Thus, to make an easy conclusion, if We and Zamyatin are satirizing anything, it is Taylorism, not Communism per se, though the combination of the two he found very distasteful; his vision of the revolution would liberate man from all those dogmas of machine and capital, and set his soul free, but the revolution would never end, either. It would turn forever, like gears and cogs; in the precise management of everyday life, the schedules set for us, or set by us, is the villain of the piece. It is the equalization of the machine, the reduction of all human actions to those of machines, that is the problem, first and foremost; we are all to familiar with this trope from more modern, and earlier, dystopia. This enormous mechanization was certainly happening on a vast scale in Russia, as it was or had by 1920 in England, France, Germany and the United States. Indeed, the One State could easily pass for ANY culture or society; there is nothing at all about it that is expressly Russian in its qualities or descriptions; Zamyatin was renowned for his mastery of dialectics, and there is none of that in the text. Second, his earlier novel The Islanders, set in Great War-England, has similar themes, and paints the villainous clergy man as being obsessed with the precise and scientific management of his life, down to his sex life.
In We, Mathematics dominates the text: each character is described in terms of their geometric shape, so that O is composed and reminds of circumferences, whereas S is always described as being a double bent shape, and the revolutionary I-330, who smokes, drinks and swears, the perfect revolutionary, is described like so: “when she spoke, her face was like a rapid, sparkling wheel you could not see he individual spokes. But now the wheel was motionless. And I saw a strange combination: dark eyebrows raised high at the templesa mocking, sharp triangle. And yet another, pointing upward the two deep lines from the corners of her mouth to the nose. And these two triangles somehow contradicted one another, stamped the entire face with an unpleasant, irritating X, like a slanting cross. A face marked with a cross.”

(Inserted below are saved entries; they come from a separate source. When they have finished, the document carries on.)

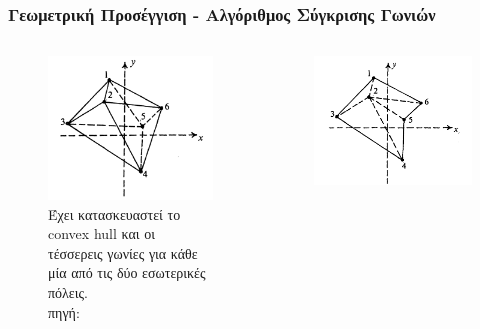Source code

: \documentclass[xcolor=dvipsnames, 11pt]{beamer}
\newcommand{\el}{\selectlanguage{greek}}
\begin{document}
\begin{frame}
	\frametitle{\el Γεωμετρική Προσέγγιση - Αλγόριθμος Σύγκρισης Γωνιών}
	\begin{columns}
		\begin{column}{0.3\textwidth}
			\begin{figure}
				\includegraphics[scale=0.2]{images/geometric_approach_angle2.png}
				\caption{Έχει κατασκευαστεί το convex hull και οι τέσσερεις γωνίες για κάθε μία από τις δύο εσωτερικές πόλεις. \\ πηγή: \cite{16}}
			\end{figure} 
		\end{column}
		\begin{column}{0.3\textwidth}
			\begin{figure}
				\includegraphics[scale=0.2]{images/geometric_approach_angle3.png}

\end{figure}
\end{column}
\end{columns}
\end{frame}
\end{document}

We, as compared to other dystopian novels, is also intensely funny: we are meant to laugh at poetry about numbers rutting, and at how the narrator goes wild with lust after a single sip of the forbidden alcohol, his obsession over his bestial hands, his obsession with “the dark cave” between I-330’s breasts, and enjoy the ridiculousness of paeons to mathematics and Taylor, or even, darkly, that ‘fantasy’ will be removed with an operation. There is also the sense that Zamyatin is having good fun mocking the ludicrousness of love, ambition and egotism even while admitting that he would miss them in a Taylorised world. The prose too, unlike so many other famous dystopian novels, is brilliant, sparkling, experimental, using all the literary techniques that Zamyatin perfected, of super-expressionism, where metaphors dissolve because buildings aren’t like something, they are that thing. The novek feels different then so much else dystopian work: it is alive, and the grimness is so slight, so unnoticed, so un-intrusive, that it is difficult to compare this novel to 1984. That is, Zamyatin makes the dystopia seem both plausible (the ultimate danger: mimesis!) and actually, not horrifically terrible.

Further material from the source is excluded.